According to the German news magazine Spiegel, Germany's Federal Ministry of Transport and Digital Infrastructure is about to make work for the sea rescuers and human rights activists operating in the Mediterranean Sea more difficult by introducing new safety regulations.

According to internal communication seen by the Spiegel magazine, the Federal Ministry of Transport and Digital Infrastructure introduced certain changes to the Shipping Safety Regulations (Schiffssicherheitsverordnung), effectively increasing the requirements that small boats have to meet in order to be allowed to operate. Until earlier in the year, smaller vessels had been covered by a special exemption for recreational purposes.

The new regulation will particularly affect two vessels belonging to the non-profit "Mare Liberum" organization. Currently, the organization has two ships in the Aegean sea monitoring the situation between Greece and Turkey. They state on their website that they are also part of the "Border Violence Monitoring Network." The new regulation has effectively banned them from leaving for reconnaissance trips to rescue migrants in the Mediterranean Sea. The ministry reportedly knew that the private NGO would suffer exactly these consequences.

The ministry, however, defended the decision to change the law, as it was taken "for security reasons." Sea rescue organization Mission Lifeline meanwhile said in a Tweet in German that the change in law amounted to an "abuse of power" that would cost lives.

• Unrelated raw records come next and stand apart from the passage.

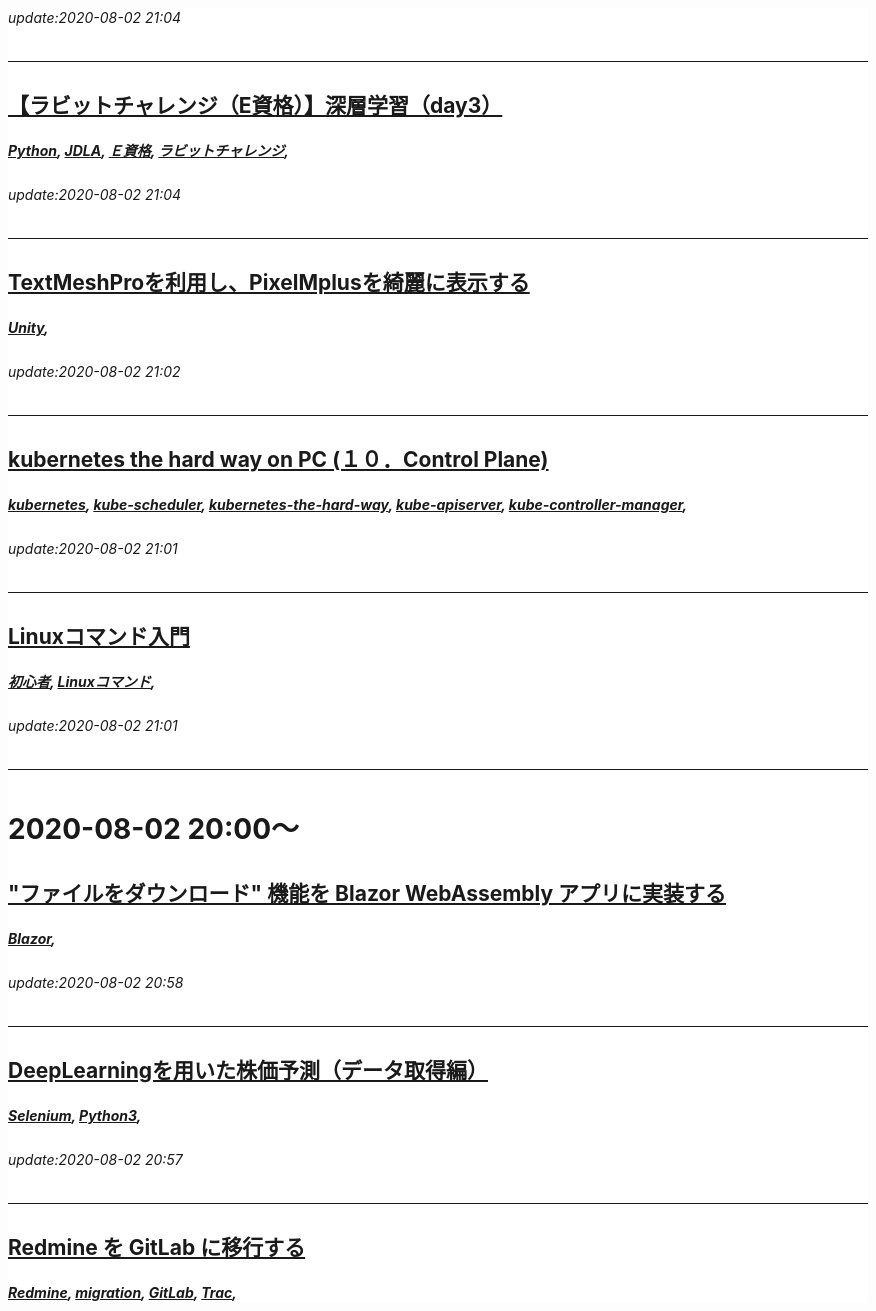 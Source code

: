 ###### update:2020-08-02 21:04
---
## [【ラビットチャレンジ（E資格）】深層学習（day3）](https://qiita.com/yoshikou/items/42418e9cb7a764a9ad54)
##### [Python](https://qiita.com/tags/Python), [JDLA](https://qiita.com/tags/JDLA), [Ｅ資格](https://qiita.com/tags/Ｅ資格), [ラビットチャレンジ](https://qiita.com/tags/ラビットチャレンジ), 
###### update:2020-08-02 21:04
---
## [TextMeshProを利用し、PixelMplusを綺麗に表示する](https://qiita.com/beckyJPN/items/444939d19b1ab5e41f34)
##### [Unity](https://qiita.com/tags/Unity), 
###### update:2020-08-02 21:02
---
## [kubernetes the hard way on PC (１０．Control Plane)](https://qiita.com/shimauma_Zzzzz/items/5822813313a7aae049a0)
##### [kubernetes](https://qiita.com/tags/kubernetes), [kube-scheduler](https://qiita.com/tags/kube-scheduler), [kubernetes-the-hard-way](https://qiita.com/tags/kubernetes-the-hard-way), [kube-apiserver](https://qiita.com/tags/kube-apiserver), [kube-controller-manager](https://qiita.com/tags/kube-controller-manager), 
###### update:2020-08-02 21:01
---
## [Linuxコマンド入門](https://qiita.com/amenoyoya/items/d363705237be9903fdce)
##### [初心者](https://qiita.com/tags/初心者), [Linuxコマンド](https://qiita.com/tags/Linuxコマンド), 
###### update:2020-08-02 21:01
---




# 2020-08-02 20:00～
## ["ファイルをダウンロード" 機能を Blazor WebAssembly アプリに実装する](https://qiita.com/jsakamoto/items/1089bce8263c0bb4b5bb)
##### [Blazor](https://qiita.com/tags/Blazor), 
###### update:2020-08-02 20:58
---
## [DeepLearningを用いた株価予測（データ取得編）](https://qiita.com/hiro0219/items/533ad4c7d1830384c4e6)
##### [Selenium](https://qiita.com/tags/Selenium), [Python3](https://qiita.com/tags/Python3), 
###### update:2020-08-02 20:57
---
## [Redmine を GitLab に移行する](https://qiita.com/hkato/items/0d79813824cb7d563d66)
##### [Redmine](https://qiita.com/tags/Redmine), [migration](https://qiita.com/tags/migration), [GitLab](https://qiita.com/tags/GitLab), [Trac](https://qiita.com/tags/Trac),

Ministry trying to avoid negative publicity

Spiegel magazine reportedly obtained the information from a leaked email from an employee at the Ministry of Transport, in which the official said that the two NGO ships would effectively be handed a "detention order." The document also is reported to have said that the decision would be seen as "politically sensitive."

The ministry also acknowledged in a separate communiqué that they could not hand out "a special amendment only for boats used to observe and rescue refugees," saying that this would drag the ministry into the public debate on migration and refugees.

There were some strong reactions to the report. Saskia Esken, head of the Social Democrats (SPD) highlighted the fact that various private rescue initiatives showed "the utmost dedication" to rescuing migrants at sea using small vessels. "This deserves to be treated with the highest respect and to receive the utmost support," she said in an interview at the weekend.

She stressed that sea rescue was an obligation under international law and a "humanitarian commandment," and added that German Interior Minister Horst Seehofer had to "live up to fulfilling (Germany's) obligations of supporting sea rescue at last — which in actual fact is a task for Europe as a whole to address."

Mare Liberum meanwhile shared a tweet saying that it had appealed the introduction of the change in shipping law.